When Hurricane or “Super Storm” Sandy hit here last autumn, I didn’t have power for eleven days. I was one of the lucky ones, though — I still had my house, a gas-powered stove, and gas-heated water. Here’s what I learned about living without electricity.
- Headlamps are better than flashlights. Have one for each person.
- Large camping lanterns with fluorescent bulbs are great but be aware that they will only light up your immediate area. They also burn through batteries fast.
- Candles are traditional and don’t require batteries, but they also don’t provide much light.
- Another idea I’ve read about but haven’t yet tried is to charge up solar-powered LED garden lights during the day and distribute them around the house at night.
Refrigeration & Cooking
- If you’re not following Eve’s Tips for Living Without Refrigeration, you’ll want to get a cooler ready for your perishables. Alternatively, you can designate a freezer as your cooler. Organize your food so that you know what’s where and what you’re going to grab first.
- Freeze as much ice as possible — in containers, water bottles, and ice trays. If you can’t fit in or freeze all your bottles, fill them with drinking water. Set your fridge and freezer temperature settings to their coldest point.
- Bag your meat and ice cream to avoid a mess later.
- If you have the means to cook, plan and print your recipes before the power cuts.
- Once the power cuts, keep the fridge and freezer doors closed for at least a few hours. How long the temperature will stay down will depend on how full they are. Just be sure to grab the ice while it’s still frozen.
- Load up your cooler with the ice and your priority perishables. Open it as seldom as possible. Watch out for the inevitable leaks as the ice melts.

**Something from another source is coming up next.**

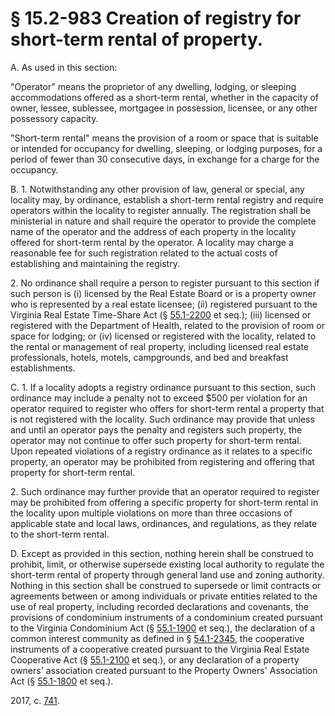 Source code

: # § 15.2-983 Creation of registry for short-term rental of property.

<p>A. As used in this section:</p><p>"Operator" means the proprietor of any dwelling, lodging, or sleeping accommodations offered as a short-term rental, whether in the capacity of owner, lessee, sublessee, mortgagee in possession, licensee, or any other possessory capacity.</p><p>"Short-term rental" means the provision of a room or space that is suitable or intended for occupancy for dwelling, sleeping, or lodging purposes, for a period of fewer than 30 consecutive days, in exchange for a charge for the occupancy.</p><p>B. 1. Notwithstanding any other provision of law, general or special, any locality may, by ordinance, establish a short-term rental registry and require operators within the locality to register annually. The registration shall be ministerial in nature and shall require the operator to provide the complete name of the operator and the address of each property in the locality offered for short-term rental by the operator. A locality may charge a reasonable fee for such registration related to the actual costs of establishing and maintaining the registry.</p><p>2. No ordinance shall require a person to register pursuant to this section if such person is (i) licensed by the Real Estate Board or is a property owner who is represented by a real estate licensee; (ii) registered pursuant to the Virginia Real Estate Time-Share Act (§ <a href='/vacode/55.1-2200/'>55.1-2200</a> et seq.); (iii) licensed or registered with the Department of Health, related to the provision of room or space for lodging; or (iv) licensed or registered with the locality, related to the rental or management of real property, including licensed real estate professionals, hotels, motels, campgrounds, and bed and breakfast establishments.</p><p>C. 1. If a locality adopts a registry ordinance pursuant to this section, such ordinance may include a penalty not to exceed $500 per violation for an operator required to register who offers for short-term rental a property that is not registered with the locality. Such ordinance may provide that unless and until an operator pays the penalty and registers such property, the operator may not continue to offer such property for short-term rental. Upon repeated violations of a registry ordinance as it relates to a specific property, an operator may be prohibited from registering and offering that property for short-term rental.</p><p>2. Such ordinance may further provide that an operator required to register may be prohibited from offering a specific property for short-term rental in the locality upon multiple violations on more than three occasions of applicable state and local laws, ordinances, and regulations, as they relate to the short-term rental.</p><p>D. Except as provided in this section, nothing herein shall be construed to prohibit, limit, or otherwise supersede existing local authority to regulate the short-term rental of property through general land use and zoning authority. Nothing in this section shall be construed to supersede or limit contracts or agreements between or among individuals or private entities related to the use of real property, including recorded declarations and covenants, the provisions of condominium instruments of a condominium created pursuant to the Virginia Condominium Act (§ <a href='/vacode/55.1-1900/'>55.1-1900</a> et seq.), the declaration of a common interest community as defined in § <a href='/vacode/54.1-2345/'>54.1-2345</a>, the cooperative instruments of a cooperative created pursuant to the Virginia Real Estate Cooperative Act (§ <a href='/vacode/55.1-2100/'>55.1-2100</a> et seq.), or any declaration of a property owners' association created pursuant to the Property Owners' Association Act (§ <a href='/vacode/55.1-1800/'>55.1-1800</a> et seq.).</p><p>2017, c. <a href='http://lis.virginia.gov/cgi-bin/legp604.exe?171+ful+CHAP0741'>741</a>.</p>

- Even after the ice has melted, the cold water and small size of the cooler will keep temperatures down.
- If you have a gas stovetop and a lighter or matches, you’re all set for cooking. You can make soups and stir-frys out of the last of your perishables, and then start on canned and packet meals. Even foods that don’t normally go in a pot can be heated by steaming them.
The worst part of a power outage in the late fall and winter months is losing your heat. A fireplace helps, but burning logs isn’t enough. Unless you’re already in an enclosed space, the warm air is going to be sucked away. To avoid this, you can create a temporarily enclosed space, for example by using some good tape and a few plastic painter’s drop sheets. If you manage to get your fireplace and stove into the same space, it helps to boil some water and steam up the room a little. However, it’s not wise to run gas heat in an enclosed space for long (and a gas fireplace shouldn’t be enclosed at all). Also, the steam will eventually soften up your walls.
- Your best tools for keeping in touch are a battery- or hand-crank- powered radio, a corded landline phone with a backup battery, and your cellphone. The landline will only last so long, but that way you can give your cellphone a rest before it’s needed.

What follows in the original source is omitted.